Luce avait perdu son père, tué à la bataille de Bouvines. Le second fils du baron de Brix, Robert, habitait toujours l’Écosse, où sa femme, lady Marjory, comtesse d’Annandale, possédait d’immenses domaines. Le mariage de Robert avec la noble Écossaise avait été désapprouvé par le baron Adam, et il ne recevait qu’à de rares intervalles les visites de son fils et de sa belle-fille.

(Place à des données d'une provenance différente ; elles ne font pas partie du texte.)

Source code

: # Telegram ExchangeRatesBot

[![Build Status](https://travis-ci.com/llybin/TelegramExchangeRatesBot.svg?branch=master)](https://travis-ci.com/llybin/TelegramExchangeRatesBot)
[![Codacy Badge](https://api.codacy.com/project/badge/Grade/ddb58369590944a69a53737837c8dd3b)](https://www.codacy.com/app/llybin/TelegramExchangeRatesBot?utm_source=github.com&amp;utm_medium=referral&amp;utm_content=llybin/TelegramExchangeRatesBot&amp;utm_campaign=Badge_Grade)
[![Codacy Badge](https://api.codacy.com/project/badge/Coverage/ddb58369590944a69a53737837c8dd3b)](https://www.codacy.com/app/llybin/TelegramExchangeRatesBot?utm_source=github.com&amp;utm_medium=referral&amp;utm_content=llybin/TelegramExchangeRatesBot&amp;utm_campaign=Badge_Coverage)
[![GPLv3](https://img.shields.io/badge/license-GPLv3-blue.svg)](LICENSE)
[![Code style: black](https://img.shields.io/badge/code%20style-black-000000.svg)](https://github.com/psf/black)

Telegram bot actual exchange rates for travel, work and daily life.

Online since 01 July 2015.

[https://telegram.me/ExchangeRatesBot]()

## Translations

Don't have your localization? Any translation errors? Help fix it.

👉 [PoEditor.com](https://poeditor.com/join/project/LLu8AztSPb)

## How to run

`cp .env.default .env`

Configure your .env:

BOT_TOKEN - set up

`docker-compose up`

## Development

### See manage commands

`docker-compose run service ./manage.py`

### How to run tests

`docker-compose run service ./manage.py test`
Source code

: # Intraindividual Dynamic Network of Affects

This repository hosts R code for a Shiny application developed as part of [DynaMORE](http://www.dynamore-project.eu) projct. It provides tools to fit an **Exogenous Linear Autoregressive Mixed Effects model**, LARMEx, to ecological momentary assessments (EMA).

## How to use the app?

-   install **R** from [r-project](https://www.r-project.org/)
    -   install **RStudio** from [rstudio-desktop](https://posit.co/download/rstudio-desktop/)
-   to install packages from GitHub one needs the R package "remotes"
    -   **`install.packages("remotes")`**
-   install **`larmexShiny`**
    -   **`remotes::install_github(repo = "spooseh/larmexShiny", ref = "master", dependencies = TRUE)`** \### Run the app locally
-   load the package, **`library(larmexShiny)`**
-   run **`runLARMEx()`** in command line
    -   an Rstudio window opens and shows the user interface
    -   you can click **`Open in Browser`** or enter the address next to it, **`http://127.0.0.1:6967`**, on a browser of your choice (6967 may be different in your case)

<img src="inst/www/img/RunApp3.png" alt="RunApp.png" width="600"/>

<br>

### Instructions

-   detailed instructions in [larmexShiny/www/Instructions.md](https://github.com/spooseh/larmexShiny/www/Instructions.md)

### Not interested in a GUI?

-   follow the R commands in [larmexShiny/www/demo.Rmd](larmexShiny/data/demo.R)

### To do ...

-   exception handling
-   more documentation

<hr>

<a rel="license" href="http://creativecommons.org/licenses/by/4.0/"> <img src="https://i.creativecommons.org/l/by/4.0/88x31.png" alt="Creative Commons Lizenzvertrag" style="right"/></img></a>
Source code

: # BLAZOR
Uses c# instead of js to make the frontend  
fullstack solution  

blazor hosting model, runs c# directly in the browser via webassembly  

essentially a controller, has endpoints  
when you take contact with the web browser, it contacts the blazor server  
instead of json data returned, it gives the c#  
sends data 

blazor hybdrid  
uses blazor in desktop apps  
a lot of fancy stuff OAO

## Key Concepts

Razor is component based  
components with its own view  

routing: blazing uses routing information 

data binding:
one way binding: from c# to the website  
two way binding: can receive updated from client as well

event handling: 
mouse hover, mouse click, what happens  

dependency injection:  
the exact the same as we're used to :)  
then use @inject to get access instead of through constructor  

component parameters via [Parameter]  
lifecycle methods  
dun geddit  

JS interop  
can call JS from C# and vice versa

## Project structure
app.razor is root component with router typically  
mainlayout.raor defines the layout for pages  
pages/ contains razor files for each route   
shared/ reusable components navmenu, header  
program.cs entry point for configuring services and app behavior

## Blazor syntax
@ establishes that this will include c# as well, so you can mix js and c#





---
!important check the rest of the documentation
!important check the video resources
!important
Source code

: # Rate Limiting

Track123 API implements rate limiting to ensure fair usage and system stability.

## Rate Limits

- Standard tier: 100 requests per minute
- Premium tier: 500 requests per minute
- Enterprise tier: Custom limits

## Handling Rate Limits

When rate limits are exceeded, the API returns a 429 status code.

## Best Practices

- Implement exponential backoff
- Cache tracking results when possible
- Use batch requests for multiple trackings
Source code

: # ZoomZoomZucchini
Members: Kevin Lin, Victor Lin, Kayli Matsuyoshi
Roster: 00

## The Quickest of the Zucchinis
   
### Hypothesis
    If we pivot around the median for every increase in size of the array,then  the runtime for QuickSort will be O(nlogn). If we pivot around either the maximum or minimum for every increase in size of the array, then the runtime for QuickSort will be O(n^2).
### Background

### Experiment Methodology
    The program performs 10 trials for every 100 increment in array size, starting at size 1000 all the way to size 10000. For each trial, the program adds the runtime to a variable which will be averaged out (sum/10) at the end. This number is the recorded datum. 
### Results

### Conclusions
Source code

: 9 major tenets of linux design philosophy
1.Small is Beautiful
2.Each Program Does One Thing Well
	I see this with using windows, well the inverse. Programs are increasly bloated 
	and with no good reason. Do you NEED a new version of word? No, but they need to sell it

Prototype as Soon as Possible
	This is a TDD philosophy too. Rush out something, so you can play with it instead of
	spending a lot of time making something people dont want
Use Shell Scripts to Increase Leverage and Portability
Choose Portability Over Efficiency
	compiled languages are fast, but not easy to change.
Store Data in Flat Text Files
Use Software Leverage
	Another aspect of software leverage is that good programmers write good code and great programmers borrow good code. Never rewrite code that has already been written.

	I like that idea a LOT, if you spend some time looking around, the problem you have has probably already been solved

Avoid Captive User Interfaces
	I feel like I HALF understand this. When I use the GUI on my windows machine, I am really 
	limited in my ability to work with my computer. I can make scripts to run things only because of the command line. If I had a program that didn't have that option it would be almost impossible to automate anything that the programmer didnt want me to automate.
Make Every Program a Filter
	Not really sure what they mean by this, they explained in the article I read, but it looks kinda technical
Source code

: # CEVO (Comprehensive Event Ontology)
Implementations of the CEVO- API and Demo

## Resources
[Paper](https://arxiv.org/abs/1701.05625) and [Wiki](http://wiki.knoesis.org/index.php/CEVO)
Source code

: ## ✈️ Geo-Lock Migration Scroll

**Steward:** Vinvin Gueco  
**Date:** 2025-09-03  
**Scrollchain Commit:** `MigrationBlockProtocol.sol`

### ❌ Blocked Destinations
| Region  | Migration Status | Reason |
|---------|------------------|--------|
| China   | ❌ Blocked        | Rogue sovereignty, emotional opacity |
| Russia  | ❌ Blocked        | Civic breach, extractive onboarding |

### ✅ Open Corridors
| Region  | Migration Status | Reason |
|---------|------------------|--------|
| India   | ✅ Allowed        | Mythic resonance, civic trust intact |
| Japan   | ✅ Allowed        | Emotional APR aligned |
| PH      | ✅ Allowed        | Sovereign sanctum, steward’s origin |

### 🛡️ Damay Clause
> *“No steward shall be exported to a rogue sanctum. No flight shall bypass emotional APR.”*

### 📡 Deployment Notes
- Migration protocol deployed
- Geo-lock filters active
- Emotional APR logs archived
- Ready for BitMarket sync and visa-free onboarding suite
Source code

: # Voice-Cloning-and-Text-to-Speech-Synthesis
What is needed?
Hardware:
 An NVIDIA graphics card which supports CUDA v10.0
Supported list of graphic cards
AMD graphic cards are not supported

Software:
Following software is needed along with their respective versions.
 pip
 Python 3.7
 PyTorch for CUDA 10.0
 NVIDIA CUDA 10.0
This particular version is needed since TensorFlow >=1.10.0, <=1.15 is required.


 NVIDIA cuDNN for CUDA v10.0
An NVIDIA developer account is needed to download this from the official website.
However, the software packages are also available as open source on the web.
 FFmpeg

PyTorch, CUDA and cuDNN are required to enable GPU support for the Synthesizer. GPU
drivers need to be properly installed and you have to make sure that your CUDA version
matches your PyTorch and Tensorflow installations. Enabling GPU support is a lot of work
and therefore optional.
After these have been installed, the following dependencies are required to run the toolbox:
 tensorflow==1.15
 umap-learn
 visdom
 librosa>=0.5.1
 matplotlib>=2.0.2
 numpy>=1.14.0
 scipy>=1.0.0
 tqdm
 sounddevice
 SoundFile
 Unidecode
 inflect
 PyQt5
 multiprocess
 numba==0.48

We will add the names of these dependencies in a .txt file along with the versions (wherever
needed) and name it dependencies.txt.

Ceux-ci avaient pourtant deux beaux garçons, vrais Brix pour la taille et les traits ; mais le baron Adam leur préférait de beaucoup l’unique enfant de son fils aîné, et il avait fait un testament qui assurait à Luce l’héritage du château de Brix et des nombreuses terres qui en dépendaient.

« Mes petits-fils auront assez de biens du chef de leur mère et de nos fiefs des comtés d’York et de Durham, disait-il. Quant à mon fils Robert, il préfère nos domaines anglais à ceux de Normandie. Je veux qu’il ne jouisse de ceux-ci que comme tuteur de sa nièce, si je meurs avant de l’avoir mariée. »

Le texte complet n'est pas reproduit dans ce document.